Although term limits for members of the U.S. Congress are not currently in action related to federal legislation, some fifteen U.S. states have imposed term limits on their congressmen and state representativess. As George F. Will points out, one hundred and eighty-six members of the House and Senate are “serving under state-imposed term limits” (1993, p. xv). This is because voters in the various states that have imposed term limits voted in favor of it which of course also affects the terms held by their representatives in state houses and congresses. As might be suspected, many members of the House and the Senate are dead against term limits. One of their basic arguments is that “limits for federal legislators can only be imposed by a constitutional amendment” (Will, 1993, p. xv), and since this approach appears to be accurate (at least according to some Washington insiders), House and Senate members who stand against term limits are not about to allow a debate on this topic to reach the floor, “let alone go to the states for ratification” (Will, 1993, p. xv). As to those U.S. states that already have term limits for their senators and representatives in Washington, the only feasible way to eliminate them would be to create a state-based constitutional amendment that would be ratified by the voters either in favor or against term limits.

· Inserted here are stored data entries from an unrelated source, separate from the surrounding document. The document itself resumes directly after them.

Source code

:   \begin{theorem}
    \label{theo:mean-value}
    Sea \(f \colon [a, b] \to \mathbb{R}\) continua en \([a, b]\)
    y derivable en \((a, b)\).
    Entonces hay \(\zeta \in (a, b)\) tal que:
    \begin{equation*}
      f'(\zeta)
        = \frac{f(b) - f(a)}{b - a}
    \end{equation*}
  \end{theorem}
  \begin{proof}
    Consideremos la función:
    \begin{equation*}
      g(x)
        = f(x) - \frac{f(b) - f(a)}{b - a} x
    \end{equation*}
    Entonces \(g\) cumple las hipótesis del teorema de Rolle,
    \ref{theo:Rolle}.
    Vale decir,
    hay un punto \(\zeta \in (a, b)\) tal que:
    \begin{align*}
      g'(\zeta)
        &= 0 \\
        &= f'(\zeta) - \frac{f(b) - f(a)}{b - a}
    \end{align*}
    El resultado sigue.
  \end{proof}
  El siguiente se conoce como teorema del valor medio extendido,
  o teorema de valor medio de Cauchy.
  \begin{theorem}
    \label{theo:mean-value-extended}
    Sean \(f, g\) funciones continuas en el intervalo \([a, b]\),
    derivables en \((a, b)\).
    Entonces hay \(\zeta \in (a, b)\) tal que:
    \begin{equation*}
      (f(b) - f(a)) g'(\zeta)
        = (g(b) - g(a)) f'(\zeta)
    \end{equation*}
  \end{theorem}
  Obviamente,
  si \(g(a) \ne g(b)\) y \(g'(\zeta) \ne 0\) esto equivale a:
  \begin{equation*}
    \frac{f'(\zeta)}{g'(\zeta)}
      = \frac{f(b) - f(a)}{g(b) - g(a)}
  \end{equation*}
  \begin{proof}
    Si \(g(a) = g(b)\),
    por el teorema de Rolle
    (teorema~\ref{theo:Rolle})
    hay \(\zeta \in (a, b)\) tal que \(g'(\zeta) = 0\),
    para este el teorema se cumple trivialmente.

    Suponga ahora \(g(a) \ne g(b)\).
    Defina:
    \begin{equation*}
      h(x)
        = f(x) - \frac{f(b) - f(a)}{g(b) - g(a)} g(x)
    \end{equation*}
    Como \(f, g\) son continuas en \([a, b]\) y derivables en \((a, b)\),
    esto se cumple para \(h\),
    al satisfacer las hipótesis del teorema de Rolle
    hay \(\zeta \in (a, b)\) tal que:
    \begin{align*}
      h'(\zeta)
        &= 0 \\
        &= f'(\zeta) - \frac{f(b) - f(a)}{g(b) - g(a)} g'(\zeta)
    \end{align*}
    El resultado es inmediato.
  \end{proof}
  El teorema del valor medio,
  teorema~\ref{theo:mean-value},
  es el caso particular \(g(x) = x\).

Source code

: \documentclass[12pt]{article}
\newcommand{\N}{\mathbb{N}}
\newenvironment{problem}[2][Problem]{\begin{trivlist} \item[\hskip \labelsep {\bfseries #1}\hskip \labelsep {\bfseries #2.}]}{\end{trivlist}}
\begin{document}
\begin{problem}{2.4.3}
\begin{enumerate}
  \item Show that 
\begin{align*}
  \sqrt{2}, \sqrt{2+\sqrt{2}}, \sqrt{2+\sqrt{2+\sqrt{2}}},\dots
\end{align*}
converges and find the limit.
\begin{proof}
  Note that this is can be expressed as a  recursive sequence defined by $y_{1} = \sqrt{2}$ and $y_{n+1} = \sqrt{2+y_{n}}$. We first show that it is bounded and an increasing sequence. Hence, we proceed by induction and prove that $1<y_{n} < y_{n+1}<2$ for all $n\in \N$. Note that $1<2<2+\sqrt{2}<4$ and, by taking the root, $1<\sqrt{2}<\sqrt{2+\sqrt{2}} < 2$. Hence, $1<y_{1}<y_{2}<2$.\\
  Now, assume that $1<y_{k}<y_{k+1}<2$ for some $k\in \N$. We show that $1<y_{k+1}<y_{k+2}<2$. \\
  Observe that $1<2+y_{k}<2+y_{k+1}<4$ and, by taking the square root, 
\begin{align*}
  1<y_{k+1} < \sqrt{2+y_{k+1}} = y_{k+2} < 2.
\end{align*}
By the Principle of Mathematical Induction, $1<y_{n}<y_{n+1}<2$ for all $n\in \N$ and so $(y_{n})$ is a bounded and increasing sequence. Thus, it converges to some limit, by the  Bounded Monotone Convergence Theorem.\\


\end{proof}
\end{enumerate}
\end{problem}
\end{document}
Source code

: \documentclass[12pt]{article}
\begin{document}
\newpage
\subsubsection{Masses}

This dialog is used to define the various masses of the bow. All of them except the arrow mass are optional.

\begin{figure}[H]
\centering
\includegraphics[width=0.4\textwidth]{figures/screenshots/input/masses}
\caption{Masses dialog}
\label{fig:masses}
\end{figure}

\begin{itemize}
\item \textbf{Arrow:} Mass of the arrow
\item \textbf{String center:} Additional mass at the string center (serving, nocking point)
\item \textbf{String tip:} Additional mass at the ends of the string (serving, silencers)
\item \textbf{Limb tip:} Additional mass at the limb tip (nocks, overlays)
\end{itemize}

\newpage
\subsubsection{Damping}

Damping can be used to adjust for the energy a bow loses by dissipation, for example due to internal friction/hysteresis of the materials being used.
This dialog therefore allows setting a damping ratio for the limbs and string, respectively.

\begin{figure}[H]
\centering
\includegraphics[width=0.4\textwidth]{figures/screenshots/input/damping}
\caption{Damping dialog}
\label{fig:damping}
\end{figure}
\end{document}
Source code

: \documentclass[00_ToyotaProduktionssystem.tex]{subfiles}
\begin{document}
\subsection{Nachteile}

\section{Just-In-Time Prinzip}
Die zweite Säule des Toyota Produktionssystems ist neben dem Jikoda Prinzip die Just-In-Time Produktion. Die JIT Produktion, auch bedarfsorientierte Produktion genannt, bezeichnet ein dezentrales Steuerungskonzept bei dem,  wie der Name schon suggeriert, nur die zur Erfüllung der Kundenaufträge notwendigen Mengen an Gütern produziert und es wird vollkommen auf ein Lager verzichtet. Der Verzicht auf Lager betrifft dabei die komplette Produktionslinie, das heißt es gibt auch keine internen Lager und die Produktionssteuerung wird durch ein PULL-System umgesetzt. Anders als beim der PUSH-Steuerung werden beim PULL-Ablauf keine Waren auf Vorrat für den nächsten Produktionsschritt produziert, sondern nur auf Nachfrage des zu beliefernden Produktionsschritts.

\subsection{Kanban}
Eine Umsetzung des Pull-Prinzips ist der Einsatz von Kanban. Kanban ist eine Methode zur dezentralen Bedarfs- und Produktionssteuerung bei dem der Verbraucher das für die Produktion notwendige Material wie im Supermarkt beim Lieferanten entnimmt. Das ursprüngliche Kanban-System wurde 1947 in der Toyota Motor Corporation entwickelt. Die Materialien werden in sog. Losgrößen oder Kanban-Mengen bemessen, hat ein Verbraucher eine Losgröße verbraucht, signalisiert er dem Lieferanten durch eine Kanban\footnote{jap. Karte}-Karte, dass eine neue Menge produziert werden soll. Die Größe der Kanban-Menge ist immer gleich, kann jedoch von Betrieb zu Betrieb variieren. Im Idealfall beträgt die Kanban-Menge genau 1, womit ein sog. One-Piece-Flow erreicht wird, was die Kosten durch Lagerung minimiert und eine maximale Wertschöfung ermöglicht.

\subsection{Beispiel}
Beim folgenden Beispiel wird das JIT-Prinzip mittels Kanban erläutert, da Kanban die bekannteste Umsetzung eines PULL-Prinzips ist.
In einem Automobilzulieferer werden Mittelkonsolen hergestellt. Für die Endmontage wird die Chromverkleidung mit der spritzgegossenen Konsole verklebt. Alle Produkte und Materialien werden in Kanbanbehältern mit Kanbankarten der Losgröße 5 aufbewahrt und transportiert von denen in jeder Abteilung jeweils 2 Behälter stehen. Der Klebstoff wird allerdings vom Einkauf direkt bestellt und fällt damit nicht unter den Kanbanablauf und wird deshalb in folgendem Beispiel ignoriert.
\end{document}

Those who are in favor of imposing term limits on all members of the U.S. Congress argue that doing so would lead to several important changes. First, with term limits, members of Congress would have “less time in office to develop financially beneficial commitments to lobbyists and other special interest groups;” second, with term limits in place, the power of congressional members would be limited and candidates would be “more likely to run for the purpose of serving the people” rather than their own self-interest; third, term limits would help to reduce gridlock, thus making it easier to pass important legislation “that would make a positive difference for the nation;” fourth,  term limits would help to “eliminate the shady, profitable relationships between members of Congress and special interest groups,” thus reducing the wealth gap between candidates with little money to spend on their campaigns and those with millions in personal fortunes; and fifth, term limits would help to bring an end to the “cycle of political reward and power abuse” (Arguments for Term Limits, 2012).

Perhaps the most important reason for term limits for all members of the U.S. Congress is related to the on-going gridlock in Washington between Republicans, some of whom have been in office for more than forty years, and the Democrats. In effect, term limits would severely limit the amount of time spent on bickering and arguing back and forth and would force members to get on with the business of running the country.

References

Arguments for term limits. (2012). Retrieved from http://restartcongress.org/revolution/arguments-for-term-limits

Crane, E.H. (1995). Congressional term limits. Cato Institute. Retrieved from http://www.cato.org/publications/congressional-testimony/congressional-term-limits

Will, George F. (1993). Restoration: Congress, term limits, and the recovery of deliberative democracy. New York: The Free Press.